Stomach acid is necessary to properly digest and absorb nutrients from food. Low stomach acid is a much more common problem than high. Reflux/heartburn (GERD) most likely indicates low acid, because the valve between the stomach and the esophagus isn't signaled to close properly. Reflux medication inhibits the production of stomach acid - which prevents acid from entering the esophagus, but causes malabsorption and increased susceptibility to bacterial overgrowth and parasites.
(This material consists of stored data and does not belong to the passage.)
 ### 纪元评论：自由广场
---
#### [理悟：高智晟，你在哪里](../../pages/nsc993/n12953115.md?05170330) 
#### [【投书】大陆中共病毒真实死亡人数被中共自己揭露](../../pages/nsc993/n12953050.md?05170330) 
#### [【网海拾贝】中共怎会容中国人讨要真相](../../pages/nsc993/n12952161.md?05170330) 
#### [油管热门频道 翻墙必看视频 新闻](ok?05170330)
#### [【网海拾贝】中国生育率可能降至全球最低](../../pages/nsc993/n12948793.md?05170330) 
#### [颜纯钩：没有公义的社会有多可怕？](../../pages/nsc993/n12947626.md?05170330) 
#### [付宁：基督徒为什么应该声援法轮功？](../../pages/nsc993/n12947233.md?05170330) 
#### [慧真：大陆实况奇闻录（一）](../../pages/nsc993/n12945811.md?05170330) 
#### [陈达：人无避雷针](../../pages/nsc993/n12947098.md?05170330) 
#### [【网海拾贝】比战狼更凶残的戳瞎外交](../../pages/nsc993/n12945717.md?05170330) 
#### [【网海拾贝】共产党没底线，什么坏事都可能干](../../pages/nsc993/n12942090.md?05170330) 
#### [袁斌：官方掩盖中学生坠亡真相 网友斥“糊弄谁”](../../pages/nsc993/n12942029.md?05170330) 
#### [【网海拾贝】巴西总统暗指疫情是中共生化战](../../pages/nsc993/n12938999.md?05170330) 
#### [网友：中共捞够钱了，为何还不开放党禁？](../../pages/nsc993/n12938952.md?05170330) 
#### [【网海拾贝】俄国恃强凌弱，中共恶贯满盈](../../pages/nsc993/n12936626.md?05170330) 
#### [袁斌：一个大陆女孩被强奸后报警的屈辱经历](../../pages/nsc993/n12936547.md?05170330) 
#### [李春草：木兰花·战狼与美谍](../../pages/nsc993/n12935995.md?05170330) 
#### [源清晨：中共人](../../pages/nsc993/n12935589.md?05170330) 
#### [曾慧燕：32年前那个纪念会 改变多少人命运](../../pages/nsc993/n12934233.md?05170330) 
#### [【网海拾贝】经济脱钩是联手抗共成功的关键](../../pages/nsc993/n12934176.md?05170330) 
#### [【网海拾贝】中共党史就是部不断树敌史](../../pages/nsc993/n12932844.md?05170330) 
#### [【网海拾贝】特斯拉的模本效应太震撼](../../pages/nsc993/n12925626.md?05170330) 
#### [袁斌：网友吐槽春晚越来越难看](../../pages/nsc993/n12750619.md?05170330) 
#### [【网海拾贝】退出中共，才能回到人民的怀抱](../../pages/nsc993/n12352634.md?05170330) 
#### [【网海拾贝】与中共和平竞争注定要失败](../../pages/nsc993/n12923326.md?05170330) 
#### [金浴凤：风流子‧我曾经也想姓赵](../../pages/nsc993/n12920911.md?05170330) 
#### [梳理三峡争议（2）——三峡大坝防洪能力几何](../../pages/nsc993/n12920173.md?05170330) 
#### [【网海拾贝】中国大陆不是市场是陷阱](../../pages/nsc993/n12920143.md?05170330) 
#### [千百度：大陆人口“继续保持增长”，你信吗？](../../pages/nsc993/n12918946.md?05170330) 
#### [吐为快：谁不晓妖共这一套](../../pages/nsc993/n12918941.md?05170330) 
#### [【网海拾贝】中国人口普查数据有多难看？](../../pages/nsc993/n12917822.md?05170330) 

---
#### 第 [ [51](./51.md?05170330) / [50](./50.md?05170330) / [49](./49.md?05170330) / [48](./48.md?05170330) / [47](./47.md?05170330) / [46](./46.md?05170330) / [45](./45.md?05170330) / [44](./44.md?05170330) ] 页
Zinc is necessary for the enzyme that makes stomach acid (carbonic anhydrase), and isn't freed from food well without adequate stomach acid.
So low zinc is highly corelated with low stomach acid.
Gastrin is a hormone produced in the stomach that promotes release of stomach acid and closing of the lower esophageal valve. So low gastrin might cause GERD symptoms. Gastrin is less active when you don't have adequate sulfate (healthgeneration.com).
Reasons to Suspect
If eating beets turns your urine red, reflux, bacterial overgrowths, malabsorption, low zinc, B12 malabsorption
Zinc and water are required for the enzyme that makes stomach acid.
Histamine stimulates the release of stomach acid. Histamine is found in fermented foods as well as those listed here.
Protein and calcium (and many other things) stimulate gastrin secretion.
Thiamine may stimulate stomach acid as well.
Antacids will, by definition, lower stomach acid. They should be avoided unless there is strong evidence indicating that they're necessary. I'm thinking along the lines of stomach ulcers, but haven't done enough reading to really say anything definitive.